I have a corpus with m documents and n unique words.
Based on this corpus, I want to calculate a co-occurrence matrix for words and calculate their similarity.
To do so, I have created a NumPy array occurrences
(m x n), which indicates which words are present in each document.
Based on the occurrences
, I have created cooccurrences
as follows:
cooccurrences = np.transpose(occurrences) @ occurrences
Furthermore, word_occurrences
gives the sum per word in the corpus:
word_occurrences = occurrences.sum(axis=0)
Now, I want to calculate the similarity scores of words in cooccurrences
based on the association strength.
I want to divide each cell i, j in cooccurrences
, by word_occurrences[i] * word_occurrences[j]
.
Currently, I loop through cooccurrences
to do this.
def calculate_association_strength(cooc, i, j, word_occurrences):
return cooc/(word_occurrences[i]*word_occurrences[j])

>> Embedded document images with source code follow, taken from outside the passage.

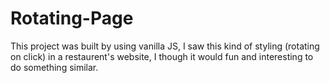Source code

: # Rotating-Page
This project was built by using vanilla JS, I saw this kind of styling (rotating on click) in a restaurent's website,
I though it would fun and interesting to do something similar.
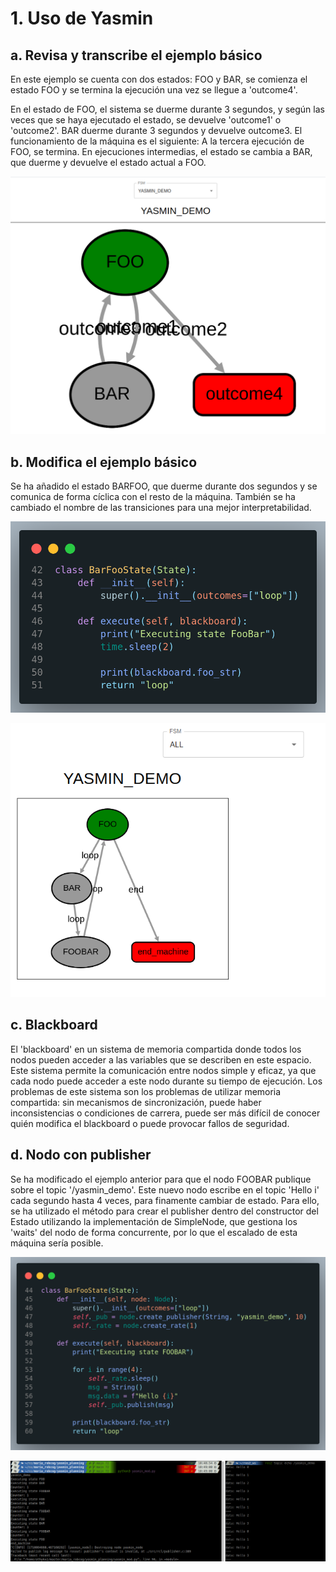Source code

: # 1. Uso de Yasmin

## a. Revisa y transcribe el ejemplo básico

En este ejemplo se cuenta con dos estados: FOO y BAR, se comienza el estado FOO y se termina la ejecución una vez se llegue a 'outcome4'.

En el estado de FOO, el sistema se duerme durante 3 segundos, y según las veces que se haya ejecutado el estado, se devuelve 'outcome1' o 'outcome2'. BAR duerme durante 3 segundos y devuelve outcome3. El funcionamiento de la máquina es el siguiente: A la tercera ejecución de FOO, se termina. En ejecuciones intermedias, el estado se cambia a BAR, que duerme y devuelve el estado actual a FOO.

![yasmin_demo1](./imgs/yasmin1.png)

## b. Modifica el ejemplo básico

Se ha añadido el estado BARFOO, que duerme durante dos segundos y se comunica de forma cíclica con el resto de la máquina. También se ha cambiado el nombre de las transiciones para una mejor interpretabilidad.

![yasmin_mod](./imgs/barfoostate.png)

![yasmin_mod](./imgs/yasmin_mod.png)

## c. Blackboard

El 'blackboard' en un sistema de memoria compartida donde todos los nodos pueden acceder a las variables que se describen en este espacio. Este sistema permite la comunicación entre nodos simple y eficaz, ya que cada nodo puede acceder a este nodo durante su tiempo de ejecución. Los problemas de este sistema son los problemas de utilizar memoria compartida: sin mecanismos de sincronización, puede haber inconsistencias o condiciones de carrera, puede ser más difícil de conocer quién modifica el blackboard o puede provocar fallos de seguridad.

## d. Nodo con publisher

Se ha modificado el ejemplo anterior para que el nodo FOOBAR publique sobre el topic '/yasmin_demo'. Este nuevo nodo escribe en el topic 'Hello i' cada segundo hasta 4 veces, para finamente cambiar de estado.
Para ello, se ha utilizado el método para crear el publisher dentro del constructor del Estado utilizando la implementación de SimpleNode, que gestiona los 'waits' del nodo de forma concurrente, por lo que el escalado de esta máquina sería posible.

![yasmin_pub codigo](./imgs/yasmin_pub.png)

![yasmin_pub topic](./imgs/topic_echo.png)
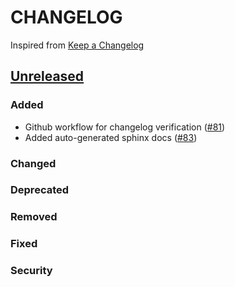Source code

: # CHANGELOG
Inspired from [Keep a Changelog](https://keepachangelog.com/en/1.0.0/)

## [Unreleased]
### Added
- Github workflow for changelog verification ([#81](https://github.com/opensearch-project/opensearch-dsl-py/pull/81))
- Added auto-generated sphinx docs ([#83](https://github.com/opensearch-project/opensearch-dsl-py/pull/83))

### Changed

### Deprecated

### Removed

### Fixed

### Security


[Unreleased]: https://github.com/opensearch-project/opensearch-dsl-py/compare/2.0...HEAD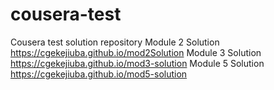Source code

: # cousera-test
Cousera test solution repository
Module 2 Solution
https://cgekejiuba.github.io/mod2Solution
Module 3 Solution
https://cgekejiuba.github.io/mod3-solution
Module 5 Solution
https://cgekejiuba.github.io/mod5-solution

for i in range(len(cooccurrences)):
for j in range(len(cooccurrences)):
if i != j:
if cooccurrences[i,j] > 0 :
cooccurrences[i,j] = 1 - self.calculate_association_strength(cooccurrences[i,j], i,j,word_occurrences)
else:
cooccurrences[i,j] = 0
But with m > 30 000, this is very time-consuming. Is there a faster way to do this?
Here, they discuss mapping a function on a np.array. However, they don't use multiple variables derived from the array.